Ebû Abdurrahman Abdullah İbni Ömer İbni’l-Hattâb radıyallahu anhümâ’dan rivayet edildiğine göre, Resûlullah sallallahu aleyhi ve sellem’i şöyle buyururken dinlediğini söylemiştir:

“Sizden önce yaşayanlardan üç kişi bir yolculuğa çıktılar. Akşam olunca, yatıp uyumak üzere bir mağaraya girdiler. Fakat dağdan kopan bir kaya mağaranın ağzını kapattı. Bunun üzerine birbirlerine:

— Yaptığınız iyilikleri anlatarak Allah’a dua etmekten başka sizi bu kayadan

hiçbir şey kurtaramaz, dediler.

İçlerinden biri söze başlayarak:

—Allahım! Benim çok yaşlı bir annemle babam vardı. Onlar yemeklerini yemeden çoluk çocuğuma ve hizmetçilerime bir şey yedirip içirmezdim. Birgün hayvanlara yem bulmak üzere evden ayrıldım; onlar uyumadan önce de dönemedim. Eve gelir gelmez hayvanları sağıp sütlerini annemle babama götürdüğümde, baktım ki ikisi de uyumuş. Onları uyandırmak istemediğim gibi, onlardan önce ev halkının ve hizmetkârların bir şey yiyip içmesini de uygun görmedim. Süt kabı elimde şafak atana kadar uyanmalarını bekledim. Çocuklar etrafımda açlıktan sızlanıp duruyorlardı. Nihayet uyanıp sütlerini içtiler.

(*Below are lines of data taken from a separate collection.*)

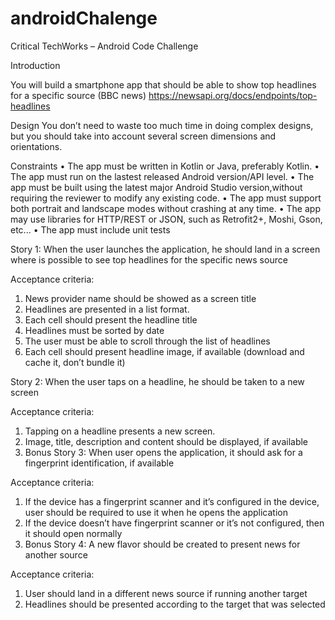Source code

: # androidChalenge
Critical TechWorks – Android Code Challenge

Introduction

You will build a smartphone app that should be able to show top headlines for a specific source (BBC news)
https://newsapi.org/docs/endpoints/top-headlines

Design
You don’t need to waste too much time in doing complex designs, but you should take into account several screen dimensions and orientations.

Constraints
• The app must be written in Kotlin or Java, preferably Kotlin.
• The app must run on the lastest released Android version/API level.
• The app must be built using the latest major Android Studio version,without requiring the reviewer to modify any existing code.
• The app must support both portrait and landscape modes without crashing at any time.
• The app may use libraries for HTTP/REST or JSON, such as Retrofit2+, Moshi, Gson, etc...
• The app must include unit tests

Story 1: When the user launches the application, he should land in a screen where is possible to see top headlines for the specific news source

Acceptance criteria:
1. News provider name should be showed as a screen title
2. Headlines are presented in a list format.
3. Each cell should present the headline title
4. Headlines must be sorted by date
5. The user must be able to scroll through the list of headlines
6. Each cell should present headline image, if available (download and cache it, don’t bundle it)

Story 2: When the user taps on a headline, he should be taken to a new screen

Acceptance criteria:
1. Tapping on a headline presents a new screen.
2. Image, title, description and content should be displayed, if available
3. Bonus Story 3: When user opens the application, it should ask for a fingerprint identification, if available

Acceptance criteria:
1. If the device has a fingerprint scanner and it’s configured in the device, user should be required to use it when he opens the application
2. If the device doesn’t have fingerprint scanner or it’s not configured, then it should open normally
3. Bonus Story 4: A new flavor should be created to present news for another source

Acceptance criteria:
1. User should land in a different news source if running another target
2. Headlines should be presented according to the target that was selected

Rabbim! Şayet ben bunu senin rızânı kazanmak için yapmışsam, şu kaya sıkıntısını başımızdan al! diye yalvardı. Kaya biraz aralandı; fakat çıkılacak gibi değildi.

Bir diğeri söze başladı:

—Allahım! Amcamın bir kızı vardı. Onu herkesten çok seviyordum. (Bir başka rivayete göre: Bir erkek bir kadını ne kadar severse, ben de onu o kadar seviyordum). Ona sahip olmak istedim. Fakat o arzu etmedi. Bir yıl kıtlık olmuştu. Amcamın kızı çıkıp geldi. Kendisini bana teslim etmek şartıyla ona 120 altın verdim. Kabul etti. Ona sahip olacağım zaman (bir başka rivâyete göre: Cinsî münasebete başlayacağım zaman) dedi ki: Allah’tan kork! Dinin uygun görmediği bir yolla beni elde etme! En çok sevip arzu ettiğim o olduğu halde kendisinden uzaklaştım, verdiğim altınları da geri almadım.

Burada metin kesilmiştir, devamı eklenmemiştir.